Stored dataset items
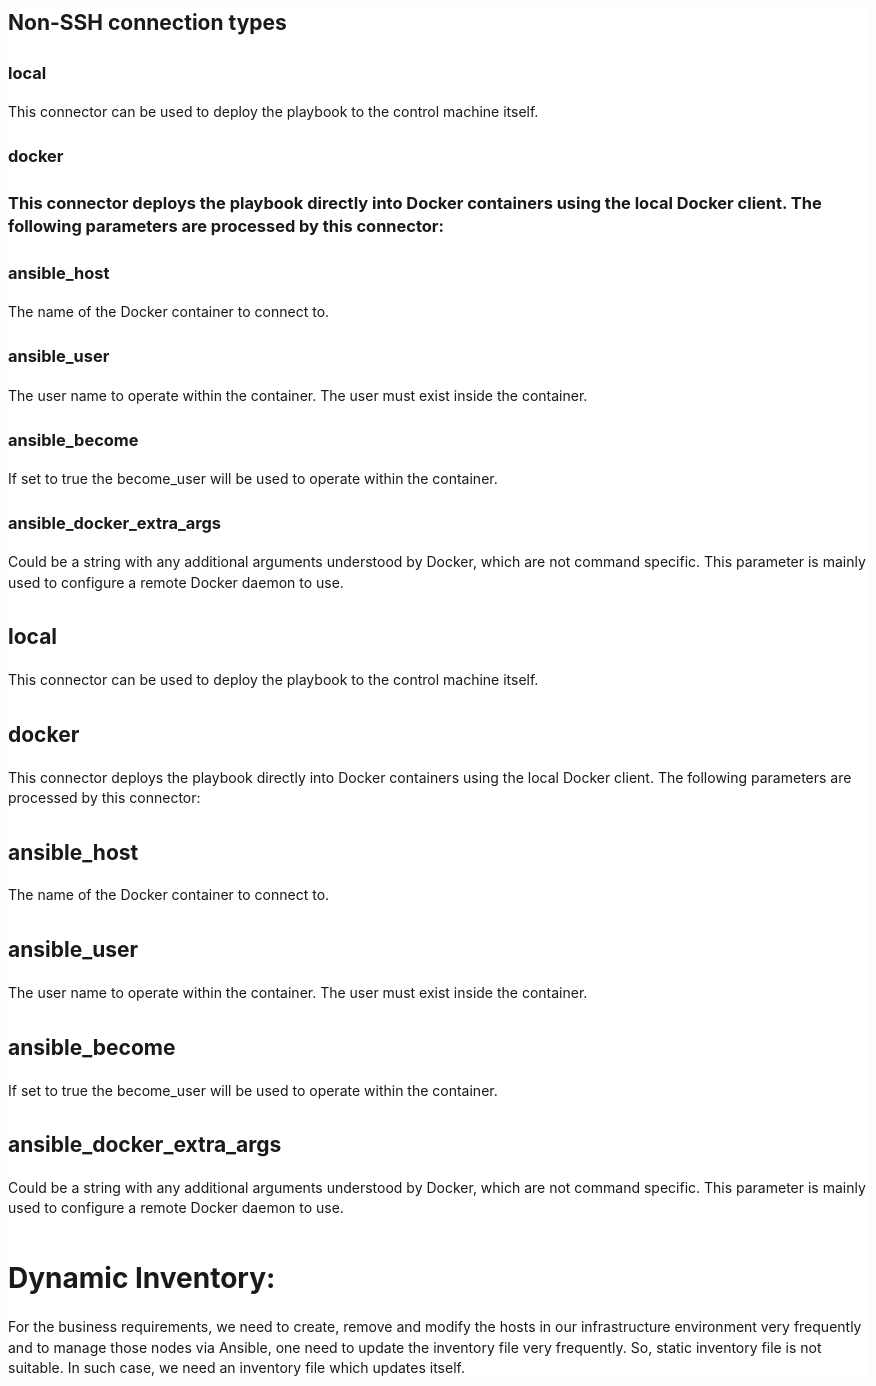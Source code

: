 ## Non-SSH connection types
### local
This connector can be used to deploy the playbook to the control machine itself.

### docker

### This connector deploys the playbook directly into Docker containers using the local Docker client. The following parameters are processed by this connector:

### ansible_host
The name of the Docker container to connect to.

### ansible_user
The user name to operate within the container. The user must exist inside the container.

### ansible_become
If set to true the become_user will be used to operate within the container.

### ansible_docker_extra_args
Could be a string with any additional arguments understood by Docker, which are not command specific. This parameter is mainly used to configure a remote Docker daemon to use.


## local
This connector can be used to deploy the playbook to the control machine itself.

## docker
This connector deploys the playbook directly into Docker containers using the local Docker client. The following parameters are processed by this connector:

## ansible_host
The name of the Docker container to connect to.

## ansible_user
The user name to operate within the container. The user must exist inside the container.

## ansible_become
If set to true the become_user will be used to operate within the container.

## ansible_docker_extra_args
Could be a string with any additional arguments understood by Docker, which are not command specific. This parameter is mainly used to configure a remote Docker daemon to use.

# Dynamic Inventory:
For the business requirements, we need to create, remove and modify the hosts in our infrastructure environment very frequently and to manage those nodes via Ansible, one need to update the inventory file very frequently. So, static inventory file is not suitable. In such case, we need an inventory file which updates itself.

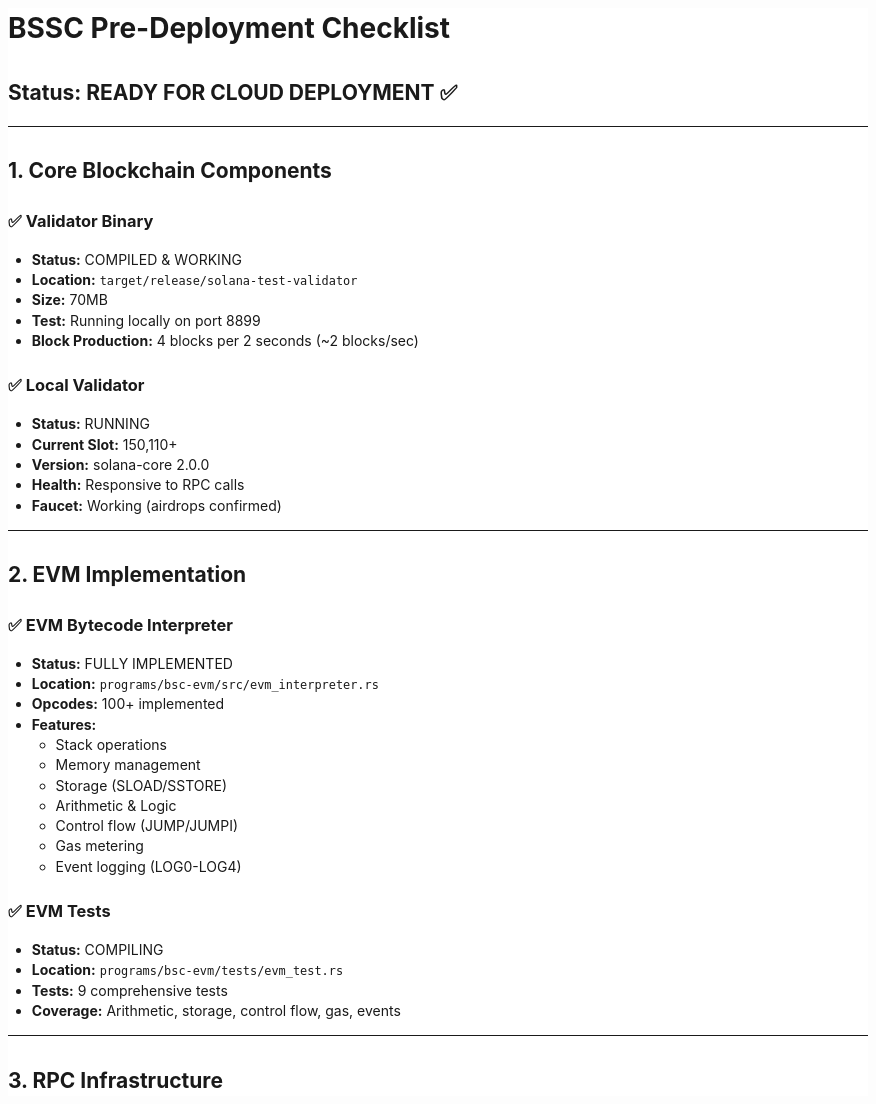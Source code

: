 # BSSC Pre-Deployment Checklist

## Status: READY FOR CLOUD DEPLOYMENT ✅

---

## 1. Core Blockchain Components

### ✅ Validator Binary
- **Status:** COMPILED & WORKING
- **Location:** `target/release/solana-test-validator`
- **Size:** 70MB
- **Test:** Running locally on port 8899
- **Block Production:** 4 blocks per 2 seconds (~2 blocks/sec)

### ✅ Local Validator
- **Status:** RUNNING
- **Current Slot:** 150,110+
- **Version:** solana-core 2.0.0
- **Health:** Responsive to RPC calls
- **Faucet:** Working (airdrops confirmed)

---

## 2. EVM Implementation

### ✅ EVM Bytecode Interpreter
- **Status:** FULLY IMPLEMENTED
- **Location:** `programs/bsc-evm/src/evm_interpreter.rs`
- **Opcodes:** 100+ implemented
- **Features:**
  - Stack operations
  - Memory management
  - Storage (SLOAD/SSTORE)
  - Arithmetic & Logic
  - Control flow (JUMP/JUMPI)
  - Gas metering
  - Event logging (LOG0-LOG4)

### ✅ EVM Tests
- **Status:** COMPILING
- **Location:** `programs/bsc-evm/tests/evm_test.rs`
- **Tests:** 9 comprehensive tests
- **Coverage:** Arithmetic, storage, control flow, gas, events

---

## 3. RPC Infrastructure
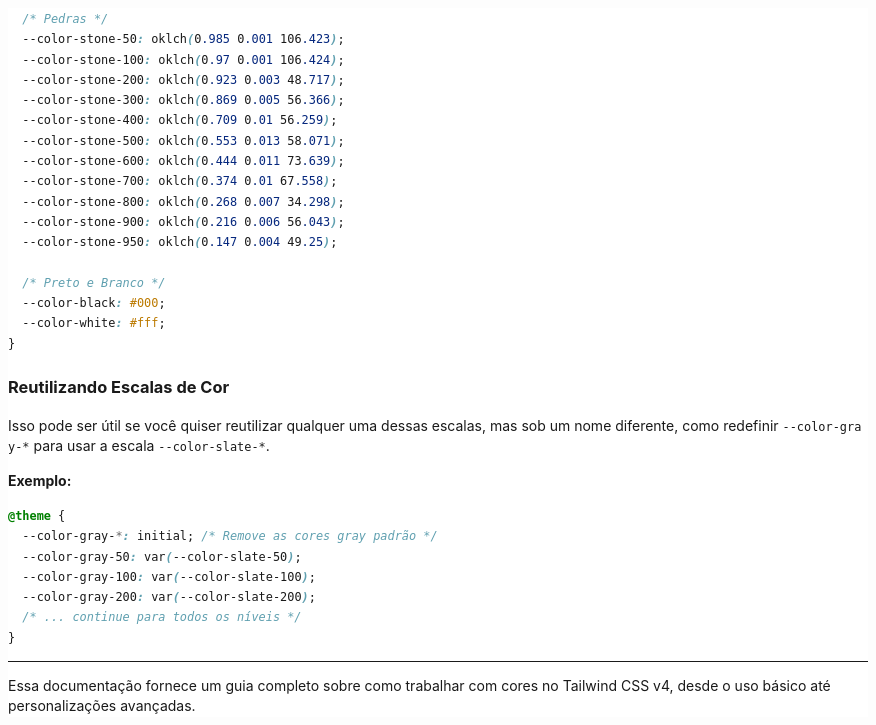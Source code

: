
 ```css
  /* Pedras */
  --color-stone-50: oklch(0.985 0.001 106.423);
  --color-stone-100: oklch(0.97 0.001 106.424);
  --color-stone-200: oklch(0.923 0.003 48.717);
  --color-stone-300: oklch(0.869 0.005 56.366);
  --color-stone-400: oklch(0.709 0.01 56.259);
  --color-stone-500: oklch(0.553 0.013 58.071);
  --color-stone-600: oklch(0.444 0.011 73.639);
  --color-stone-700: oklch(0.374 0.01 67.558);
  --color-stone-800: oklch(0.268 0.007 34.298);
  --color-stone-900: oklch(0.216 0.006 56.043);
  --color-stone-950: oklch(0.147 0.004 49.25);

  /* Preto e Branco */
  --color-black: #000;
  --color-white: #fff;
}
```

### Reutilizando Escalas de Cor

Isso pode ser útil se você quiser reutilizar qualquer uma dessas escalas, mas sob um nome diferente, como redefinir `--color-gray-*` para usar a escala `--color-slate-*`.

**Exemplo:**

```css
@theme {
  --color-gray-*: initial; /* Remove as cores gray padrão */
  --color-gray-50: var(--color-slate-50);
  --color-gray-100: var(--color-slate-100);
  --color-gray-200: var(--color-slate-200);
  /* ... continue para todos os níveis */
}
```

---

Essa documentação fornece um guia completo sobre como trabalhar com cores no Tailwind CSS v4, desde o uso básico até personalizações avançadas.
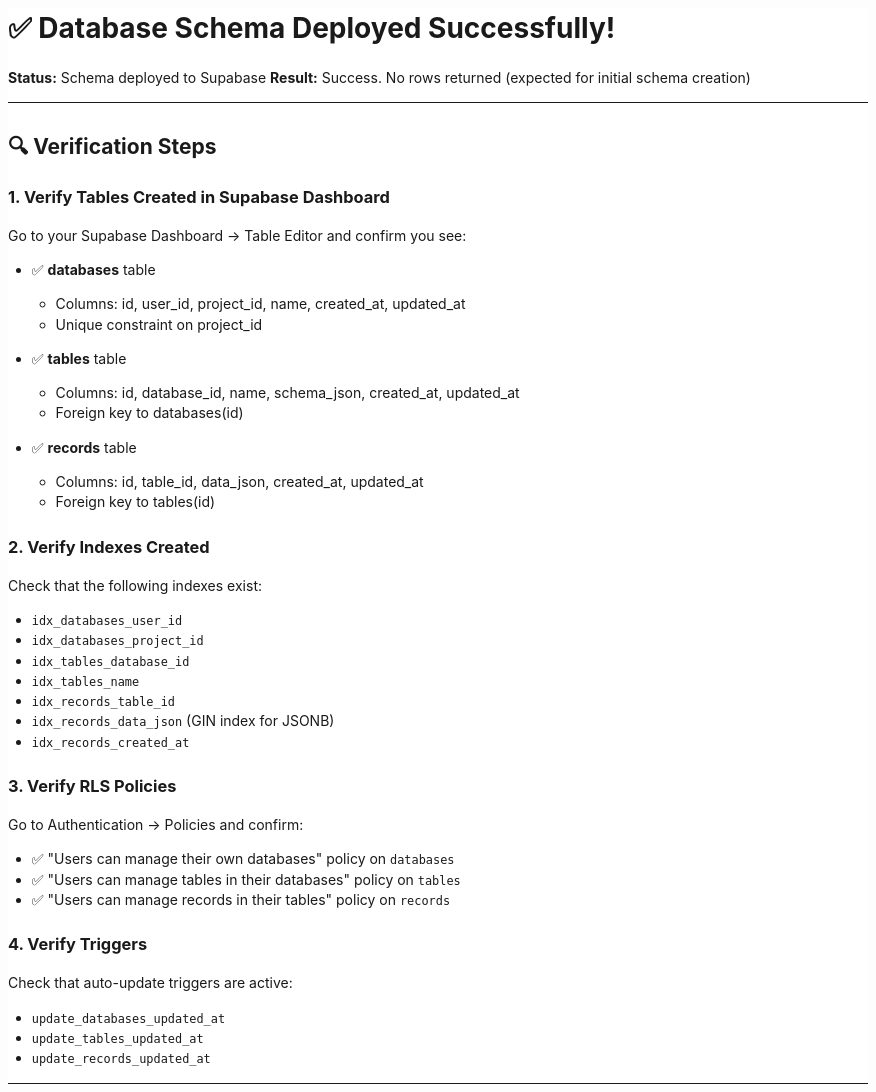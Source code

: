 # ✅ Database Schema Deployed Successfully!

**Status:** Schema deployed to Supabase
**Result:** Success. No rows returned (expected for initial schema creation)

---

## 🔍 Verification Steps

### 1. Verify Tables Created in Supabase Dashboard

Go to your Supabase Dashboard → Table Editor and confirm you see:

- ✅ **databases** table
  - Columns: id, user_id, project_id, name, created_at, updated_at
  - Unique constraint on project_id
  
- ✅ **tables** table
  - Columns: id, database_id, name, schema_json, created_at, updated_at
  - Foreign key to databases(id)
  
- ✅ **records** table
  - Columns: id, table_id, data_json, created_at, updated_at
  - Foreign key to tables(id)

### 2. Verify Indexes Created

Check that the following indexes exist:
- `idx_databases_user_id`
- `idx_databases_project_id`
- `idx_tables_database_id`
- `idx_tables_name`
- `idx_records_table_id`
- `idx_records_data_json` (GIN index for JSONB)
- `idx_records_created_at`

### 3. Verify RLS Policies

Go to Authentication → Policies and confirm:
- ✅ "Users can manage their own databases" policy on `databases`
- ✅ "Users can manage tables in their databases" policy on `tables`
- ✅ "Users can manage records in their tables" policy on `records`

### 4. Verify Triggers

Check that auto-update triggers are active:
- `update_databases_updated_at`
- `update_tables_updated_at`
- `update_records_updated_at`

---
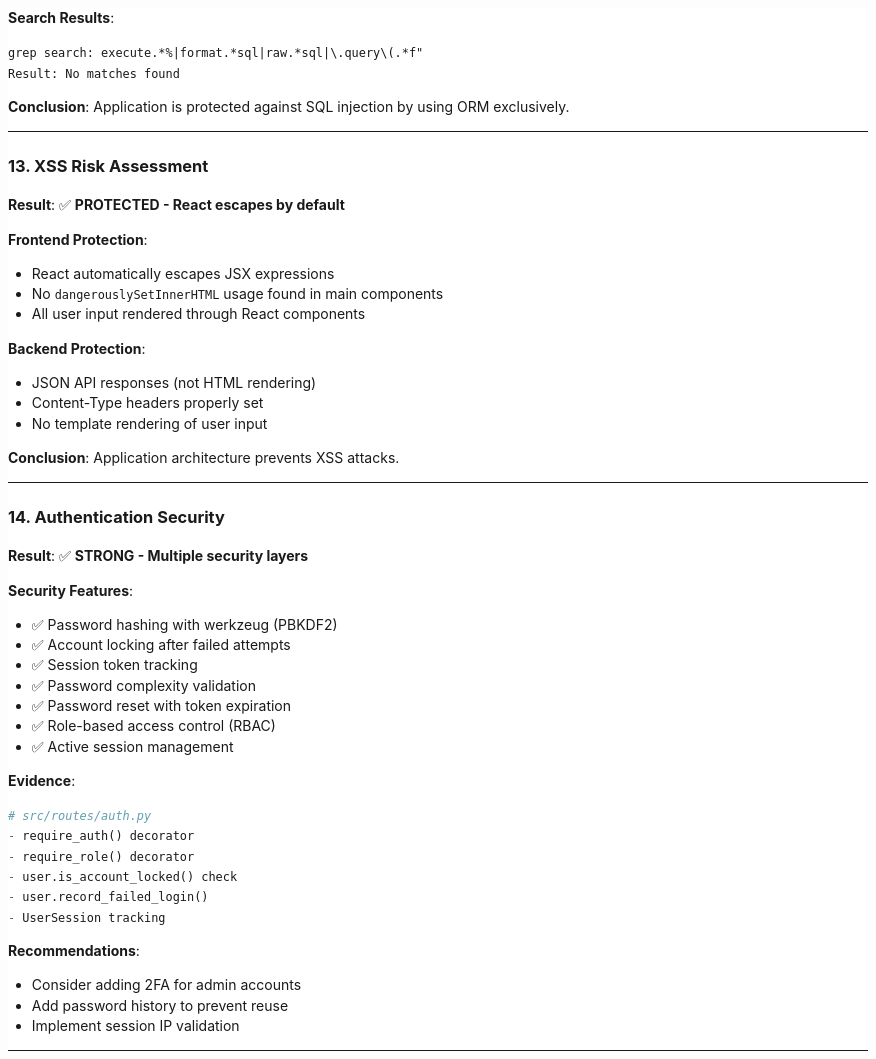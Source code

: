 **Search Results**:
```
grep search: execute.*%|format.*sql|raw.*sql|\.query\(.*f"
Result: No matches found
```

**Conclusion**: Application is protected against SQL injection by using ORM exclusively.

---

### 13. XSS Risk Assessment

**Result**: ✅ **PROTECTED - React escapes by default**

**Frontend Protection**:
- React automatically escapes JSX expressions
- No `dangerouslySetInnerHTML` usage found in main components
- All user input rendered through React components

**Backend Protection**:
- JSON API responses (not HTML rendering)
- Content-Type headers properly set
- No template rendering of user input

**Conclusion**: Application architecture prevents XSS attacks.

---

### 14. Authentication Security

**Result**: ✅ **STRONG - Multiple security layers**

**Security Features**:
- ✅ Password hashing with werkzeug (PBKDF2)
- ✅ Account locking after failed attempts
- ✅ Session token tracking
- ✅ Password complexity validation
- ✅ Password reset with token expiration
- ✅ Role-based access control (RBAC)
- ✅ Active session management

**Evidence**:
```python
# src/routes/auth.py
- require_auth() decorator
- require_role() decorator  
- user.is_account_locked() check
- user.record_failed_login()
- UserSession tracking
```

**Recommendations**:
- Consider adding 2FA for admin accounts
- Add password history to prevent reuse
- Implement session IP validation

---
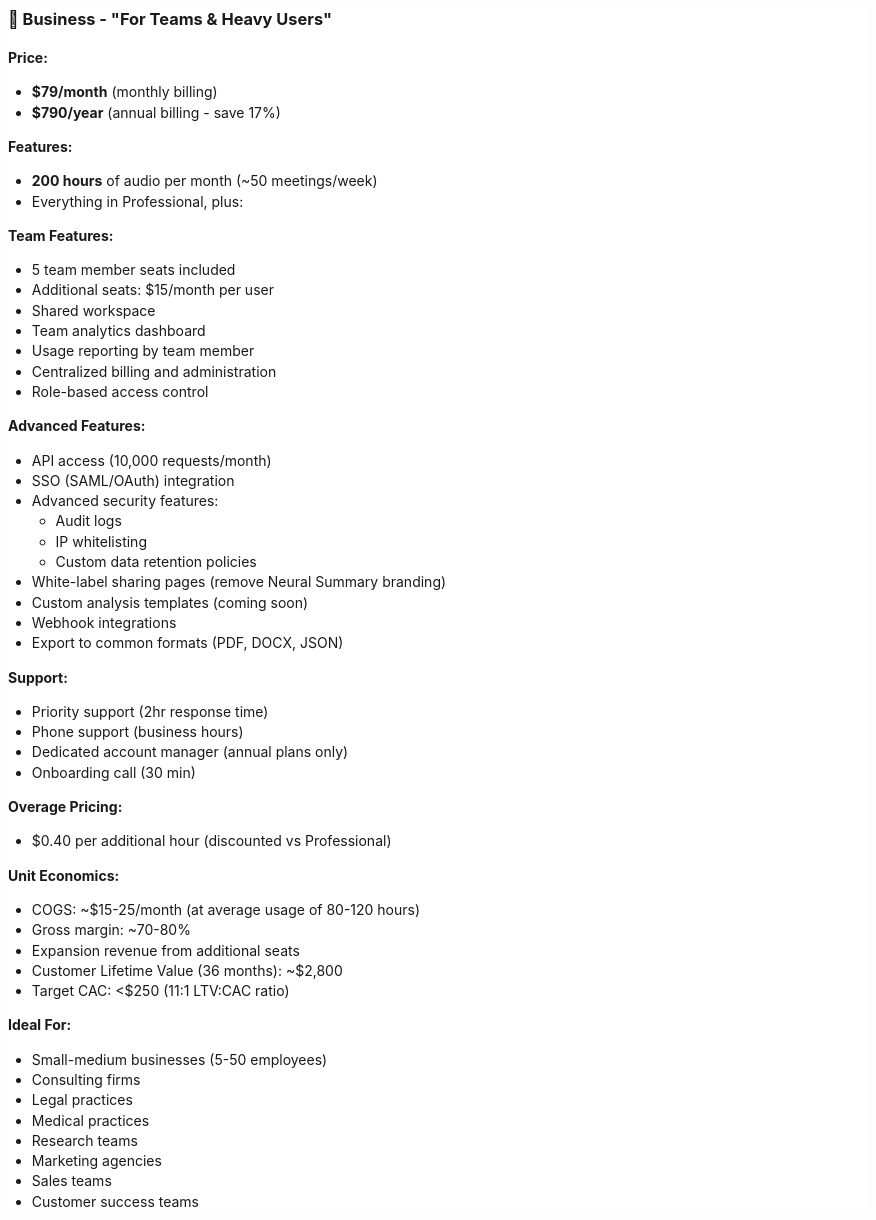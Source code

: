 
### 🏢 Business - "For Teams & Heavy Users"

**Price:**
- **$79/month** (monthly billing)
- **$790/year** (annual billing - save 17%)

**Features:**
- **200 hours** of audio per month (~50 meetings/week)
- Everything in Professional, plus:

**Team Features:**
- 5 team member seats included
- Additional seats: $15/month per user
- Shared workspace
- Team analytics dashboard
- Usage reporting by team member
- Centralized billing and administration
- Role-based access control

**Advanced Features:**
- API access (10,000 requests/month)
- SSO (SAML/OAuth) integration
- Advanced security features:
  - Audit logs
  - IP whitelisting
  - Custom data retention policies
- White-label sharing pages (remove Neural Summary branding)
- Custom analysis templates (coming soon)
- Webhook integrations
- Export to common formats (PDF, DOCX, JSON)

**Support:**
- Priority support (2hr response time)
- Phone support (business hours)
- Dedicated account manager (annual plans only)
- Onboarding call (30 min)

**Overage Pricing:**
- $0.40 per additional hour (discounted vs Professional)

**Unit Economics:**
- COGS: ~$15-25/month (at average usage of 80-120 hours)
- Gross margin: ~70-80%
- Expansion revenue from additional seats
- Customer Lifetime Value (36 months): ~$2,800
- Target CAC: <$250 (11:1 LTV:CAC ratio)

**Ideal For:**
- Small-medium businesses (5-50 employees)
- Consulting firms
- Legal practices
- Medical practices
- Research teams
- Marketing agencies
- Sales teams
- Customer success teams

[Work required]: The line containing "- Small-medium businesses (5-50 employees)" and every line after it, through the end of the records above: output exactly those, and nothing else.

[Task output]:
- Small-medium businesses (5-50 employees)
- Consulting firms
- Legal practices
- Medical practices
- Research teams
- Marketing agencies
- Sales teams
- Customer success teams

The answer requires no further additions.